• _Task prompt_:
Use the entries below and reproduce exactly the lines from the one containing "children: Number of" down to the one containing "medical cost <br>", both of them included.

• _Information given_:
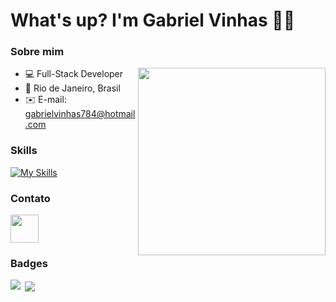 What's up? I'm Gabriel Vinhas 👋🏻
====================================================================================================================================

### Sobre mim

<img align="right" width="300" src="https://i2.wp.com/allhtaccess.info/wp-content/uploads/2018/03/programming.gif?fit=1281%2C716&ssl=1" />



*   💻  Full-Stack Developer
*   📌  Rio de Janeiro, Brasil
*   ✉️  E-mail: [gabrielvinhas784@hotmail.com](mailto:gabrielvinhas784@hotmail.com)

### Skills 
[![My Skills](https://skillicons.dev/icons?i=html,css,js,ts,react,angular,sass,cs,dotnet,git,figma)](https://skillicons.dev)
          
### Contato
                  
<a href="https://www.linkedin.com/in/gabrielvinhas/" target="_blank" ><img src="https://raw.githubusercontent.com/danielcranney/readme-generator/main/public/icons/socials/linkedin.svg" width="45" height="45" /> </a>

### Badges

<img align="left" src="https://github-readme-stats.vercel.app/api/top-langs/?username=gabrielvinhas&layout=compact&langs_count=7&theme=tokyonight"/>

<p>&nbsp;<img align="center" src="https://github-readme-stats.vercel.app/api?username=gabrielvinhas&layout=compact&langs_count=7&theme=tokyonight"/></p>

---

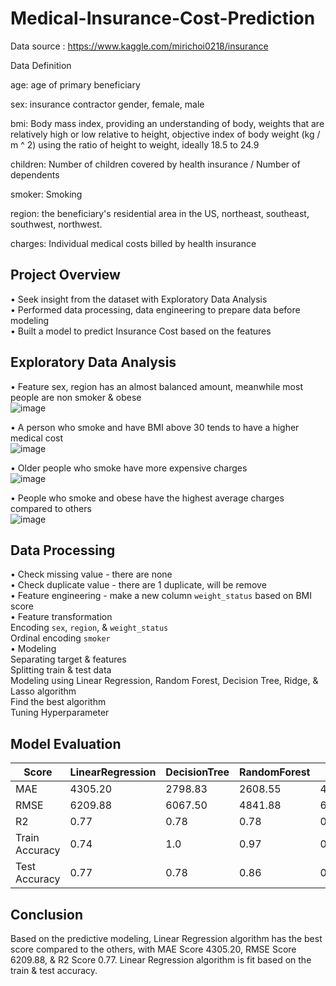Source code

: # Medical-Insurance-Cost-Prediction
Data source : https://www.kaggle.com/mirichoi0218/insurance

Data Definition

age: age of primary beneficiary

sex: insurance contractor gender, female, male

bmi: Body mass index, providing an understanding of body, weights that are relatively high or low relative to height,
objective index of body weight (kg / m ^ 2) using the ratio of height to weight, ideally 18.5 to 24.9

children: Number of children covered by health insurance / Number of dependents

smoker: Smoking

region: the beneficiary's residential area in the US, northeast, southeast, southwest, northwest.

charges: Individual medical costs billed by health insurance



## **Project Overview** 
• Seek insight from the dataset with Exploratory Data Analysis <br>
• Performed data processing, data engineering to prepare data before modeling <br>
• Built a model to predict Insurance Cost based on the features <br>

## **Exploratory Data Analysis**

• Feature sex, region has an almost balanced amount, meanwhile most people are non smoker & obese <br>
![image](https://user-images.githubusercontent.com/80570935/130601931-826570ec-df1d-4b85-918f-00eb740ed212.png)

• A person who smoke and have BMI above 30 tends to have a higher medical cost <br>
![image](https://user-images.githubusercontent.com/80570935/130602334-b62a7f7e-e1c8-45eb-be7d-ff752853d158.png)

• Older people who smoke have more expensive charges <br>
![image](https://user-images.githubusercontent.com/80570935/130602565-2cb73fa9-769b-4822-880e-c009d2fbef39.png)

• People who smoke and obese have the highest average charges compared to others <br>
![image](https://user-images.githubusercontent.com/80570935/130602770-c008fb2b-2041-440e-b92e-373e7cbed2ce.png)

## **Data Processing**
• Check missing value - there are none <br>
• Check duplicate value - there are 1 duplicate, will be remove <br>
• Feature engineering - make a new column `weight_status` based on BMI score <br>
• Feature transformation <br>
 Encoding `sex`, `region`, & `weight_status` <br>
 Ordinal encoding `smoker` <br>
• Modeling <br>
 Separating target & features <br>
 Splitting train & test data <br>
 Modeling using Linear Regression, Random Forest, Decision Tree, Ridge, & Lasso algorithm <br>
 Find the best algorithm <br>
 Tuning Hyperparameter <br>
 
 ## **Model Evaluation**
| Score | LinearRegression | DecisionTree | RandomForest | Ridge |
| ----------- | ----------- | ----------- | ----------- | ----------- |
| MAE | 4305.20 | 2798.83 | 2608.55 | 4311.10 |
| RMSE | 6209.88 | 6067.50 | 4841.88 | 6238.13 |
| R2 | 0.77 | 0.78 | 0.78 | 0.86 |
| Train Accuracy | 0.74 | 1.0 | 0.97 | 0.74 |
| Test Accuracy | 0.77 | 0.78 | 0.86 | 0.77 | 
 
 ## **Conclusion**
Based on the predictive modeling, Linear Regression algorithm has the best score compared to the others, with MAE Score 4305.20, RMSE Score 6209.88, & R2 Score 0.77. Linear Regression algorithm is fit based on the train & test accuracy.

• _Completed task_:
children: Number of children covered by health insurance / Number of dependents

smoker: Smoking

region: the beneficiary's residential area in the US, northeast, southeast, southwest, northwest.

charges: Individual medical costs billed by health insurance



## **Project Overview** 
• Seek insight from the dataset with Exploratory Data Analysis <br>
• Performed data processing, data engineering to prepare data before modeling <br>
• Built a model to predict Insurance Cost based on the features <br>

## **Exploratory Data Analysis**

• Feature sex, region has an almost balanced amount, meanwhile most people are non smoker & obese <br>
![image](https://user-images.githubusercontent.com/80570935/130601931-826570ec-df1d-4b85-918f-00eb740ed212.png)

• A person who smoke and have BMI above 30 tends to have a higher medical cost <br>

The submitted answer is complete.